Re: [REVIEW][PATCH 1/2] userns: Better restrictions on when proc andsysfs can be mounted

From: Andy Lutomirski
Date: Tue Sep 03 2013 - 13:41:02 EST


On Sat, Aug 31, 2013 at 9:45 PM, Eric W. Biederman
<ebiederm@xxxxxxxxxxxx> wrote:
> ebiederm@xxxxxxxxxxxx (Eric W. Biederman) writes:
>
>> Andy Lutomirski <luto@xxxxxxxxxxxxxx> writes:
>>
>>> On Tue, Aug 27, 2013 at 2:44 PM, Eric W. Biederman
>>> <ebiederm@xxxxxxxxxxxx> wrote:
>>>>
>>>> Rely on the fact that another flavor of the filesystem is already
>>>> mounted and do not rely on state in the user namespace.
>>>
>>> Possibly dumb question: does this check whether the pre-existing mount
>>> has hidepid set?
>>
>> Not currently.
>>
>> It may be worth doing something with respect to hidepid. I forget what
>> hidepid tries to do, and I need to dash.
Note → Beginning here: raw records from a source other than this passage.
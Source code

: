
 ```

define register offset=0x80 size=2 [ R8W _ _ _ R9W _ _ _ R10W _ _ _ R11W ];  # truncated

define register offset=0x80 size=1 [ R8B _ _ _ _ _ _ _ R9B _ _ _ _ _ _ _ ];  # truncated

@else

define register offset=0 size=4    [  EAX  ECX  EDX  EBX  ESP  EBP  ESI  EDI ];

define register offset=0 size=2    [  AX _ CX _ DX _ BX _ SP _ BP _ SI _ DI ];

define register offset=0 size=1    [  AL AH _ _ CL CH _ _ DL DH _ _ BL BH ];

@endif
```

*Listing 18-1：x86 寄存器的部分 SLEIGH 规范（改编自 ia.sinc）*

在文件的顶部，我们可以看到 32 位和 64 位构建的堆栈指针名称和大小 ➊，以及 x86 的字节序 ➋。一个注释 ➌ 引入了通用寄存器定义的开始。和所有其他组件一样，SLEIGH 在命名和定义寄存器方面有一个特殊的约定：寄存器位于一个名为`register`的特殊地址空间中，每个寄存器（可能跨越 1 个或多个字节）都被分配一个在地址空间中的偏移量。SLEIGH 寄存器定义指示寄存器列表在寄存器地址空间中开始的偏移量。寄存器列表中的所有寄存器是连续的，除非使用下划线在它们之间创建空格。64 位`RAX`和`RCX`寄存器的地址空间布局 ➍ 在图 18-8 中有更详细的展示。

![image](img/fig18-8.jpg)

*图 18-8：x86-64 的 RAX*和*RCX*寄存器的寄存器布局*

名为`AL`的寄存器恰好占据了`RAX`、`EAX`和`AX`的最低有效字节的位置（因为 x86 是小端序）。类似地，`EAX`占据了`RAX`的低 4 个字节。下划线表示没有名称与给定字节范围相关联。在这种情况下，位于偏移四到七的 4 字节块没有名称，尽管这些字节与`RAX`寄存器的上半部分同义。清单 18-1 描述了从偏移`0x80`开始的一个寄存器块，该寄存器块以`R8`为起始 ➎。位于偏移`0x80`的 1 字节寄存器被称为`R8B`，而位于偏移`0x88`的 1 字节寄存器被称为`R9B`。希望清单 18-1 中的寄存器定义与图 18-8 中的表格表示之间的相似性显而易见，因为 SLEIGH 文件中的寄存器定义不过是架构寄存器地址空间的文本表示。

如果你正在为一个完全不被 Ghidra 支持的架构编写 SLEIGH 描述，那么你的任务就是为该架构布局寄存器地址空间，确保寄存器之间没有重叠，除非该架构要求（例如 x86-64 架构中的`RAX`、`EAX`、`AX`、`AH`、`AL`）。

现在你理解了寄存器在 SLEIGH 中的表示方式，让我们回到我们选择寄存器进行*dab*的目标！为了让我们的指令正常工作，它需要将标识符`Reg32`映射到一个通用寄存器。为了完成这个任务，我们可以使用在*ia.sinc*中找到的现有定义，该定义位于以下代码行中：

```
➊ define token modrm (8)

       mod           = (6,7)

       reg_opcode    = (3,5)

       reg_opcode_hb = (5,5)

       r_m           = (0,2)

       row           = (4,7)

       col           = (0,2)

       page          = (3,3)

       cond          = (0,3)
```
But feel free to cook up a
>> follow on patch.
>
> So I have thought about this a bit more.
>
> hidepid hides the processes that ptrace_may_access will fail on.
>
> You can only reach the point where an unprivileged mount of a pid
> namespace is possible if you have created both a user namespace and a
> pid namespace. Which means the creator of the pid namespace will be
> capable of ptracing all of the other processes in the pid namespace
> (ignoring setns).
>
> So I don't see a point of worry about hidepid or the hidepid gid on
> child pid namespaces. The cases it is attempting to protecting against
> really don't exist.

Fair enough. I didn't realize that you had to own the pid namespace.